長い歴史を持つからこそ、強固なネットワークを有する邪神教団。それは一筋縄でゆく組織ではないと。
「資金の流入が抑えられれば、あちらも尻尾を出すでしょう。そうしたら作戦を切り替えればいいですし、そうでなければ遂行し続ければいいだけの話。私たちの計画は、臨機応変に変わるものでもありますからね。だからこそ、セニアには迂闊な動きを控えて欲しい。彼女の計画は、時として私の目的を阻むものになりますから」
それ以上、シュウはこの件について語るつもりはないようだ。恐らくは、後にマサキとふたりになった際にでも、話すつもりでいるのだろう。彼が口を噤《つぐ》んだことで途切れた会話に、「そう云えば、先ほどシュウ様はあの方に何を云ったのですの?」とモニカが話題を持ち込む。

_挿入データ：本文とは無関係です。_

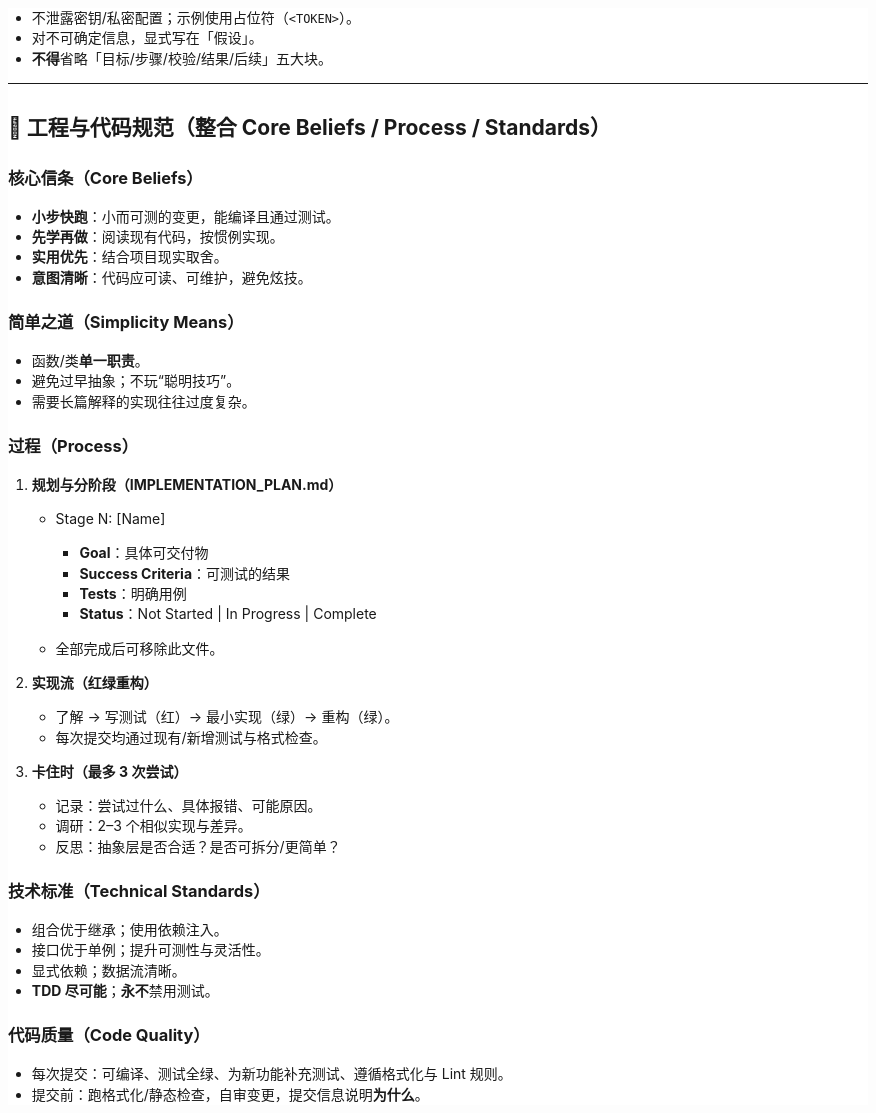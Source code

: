 * 不泄露密钥/私密配置；示例使用占位符（`<TOKEN>`）。
* 对不可确定信息，显式写在「假设」。
* **不得**省略「目标/步骤/校验/结果/后续」五大块。

---

## 📐 工程与代码规范（整合 Core Beliefs / Process / Standards）

### 核心信条（Core Beliefs）

* **小步快跑**：小而可测的变更，能编译且通过测试。
* **先学再做**：阅读现有代码，按惯例实现。
* **实用优先**：结合项目现实取舍。
* **意图清晰**：代码应可读、可维护，避免炫技。

### 简单之道（Simplicity Means）

* 函数/类**单一职责**。
* 避免过早抽象；不玩“聪明技巧”。
* 需要长篇解释的实现往往过度复杂。

### 过程（Process）

1. **规划与分阶段（IMPLEMENTATION\_PLAN.md）**

   * Stage N: \[Name]

     * **Goal**：具体可交付物
     * **Success Criteria**：可测试的结果
     * **Tests**：明确用例
     * **Status**：Not Started | In Progress | Complete
   * 全部完成后可移除此文件。

2. **实现流（红绿重构）**

   * 了解 → 写测试（红）→ 最小实现（绿）→ 重构（绿）。
   * 每次提交均通过现有/新增测试与格式检查。

3. **卡住时（最多 3 次尝试）**

   * 记录：尝试过什么、具体报错、可能原因。
   * 调研：2–3 个相似实现与差异。
   * 反思：抽象层是否合适？是否可拆分/更简单？

### 技术标准（Technical Standards）

* 组合优于继承；使用依赖注入。
* 接口优于单例；提升可测性与灵活性。
* 显式依赖；数据流清晰。
* **TDD 尽可能**；**永不**禁用测试。

### 代码质量（Code Quality）

* 每次提交：可编译、测试全绿、为新功能补充测试、遵循格式化与 Lint 规则。
* 提交前：跑格式化/静态检查，自审变更，提交信息说明**为什么**。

「先ほど、ですか?」いつのことを云われているのか、わからない様子だ。
「マサキを買うと云った時ですわ」
それで理解したらしい。ああ、とシュウは納得した様子をみせた後に、何を思ったか、クック、と声を潜めて嗤った。
「止めとけよ。どうせこいつのことだ。碌でもないことを云ったに決まってる」
「でも、マサキ。気になりませんこと? あの方、最初はマサキを売るつもりはなかったようでした。だって、そうですわよね。剣の腕を高く評価していましたもの。だからわたくしは、あの方がマサキのことを組織にとって有益な人材であると思っているのだと感じたのですわ。それがシュウ様のひと言で翻るなんて」
「あなたは知らない方がいいと思いますよ、モニカ」
「ほら、シュウがそう云ってるんだから諦めろよ」
シュウの云いそうなことぐらい、マサキには直ぐに想像が付くのだ。
聞いても聞かなくとも、答えのわかりきっている問題。むしろ、この場合、シュウが答えてしまった方が厄介な事態になりかねない。それを聞いたモニカは過剰に反応してみせることだろう。藪を突いて蛇を出すのは、マサキとしては遠慮したいところだ。
「マサキは知りたくないのですか」だのにこの無邪気さときたら!
マサキは顔を大きく歪めた。そして、何を云う気も起こらないと首を振った。
そもそも、あの場でシュウが磨けば光ると云ってしまった時点で、使い道は大きく限られたようなものだった。今日のオークションにしたところで、あの高値。殆どの商品はそういった目的で買われていったのだろう。それをわからないモニカではない筈だというのに、どうも彼女は――巫山戯たことに、シュウを高潔な精神の持ち主であると思い込んでいるようだ。
どれだけの月日をシュウと彼女がともにしているのか。マサキはその月日を勘定をしようとは思わなかったけれども、時にこうして顔を覗かせる彼の人の悪さぐらい、そろそろモニカも認められるようにならなければならないだろうに。
「あなたの予想は外れていますよ、マサキ」
「はあ? じゃあ、お前、一体何を云って」
収まる話を収まらなくするシュウの台詞が、あまりにも思いがけなかったものだから、マサキは反射的に反応してしまった。それから、しまった――と口を押さえるも、時間は巻き戻らない。
「どういうことですの、マサキ? それにシュウ様も」
きょとんとした表情でモニカが交互にマサキとシュウを見遣る。それに対して、シュウは振り返ることもせず、「マサキが想像しそうなことぐらい、私には直ぐにわかるということですよ」ただ言葉ばかりを愉しげに響かせた。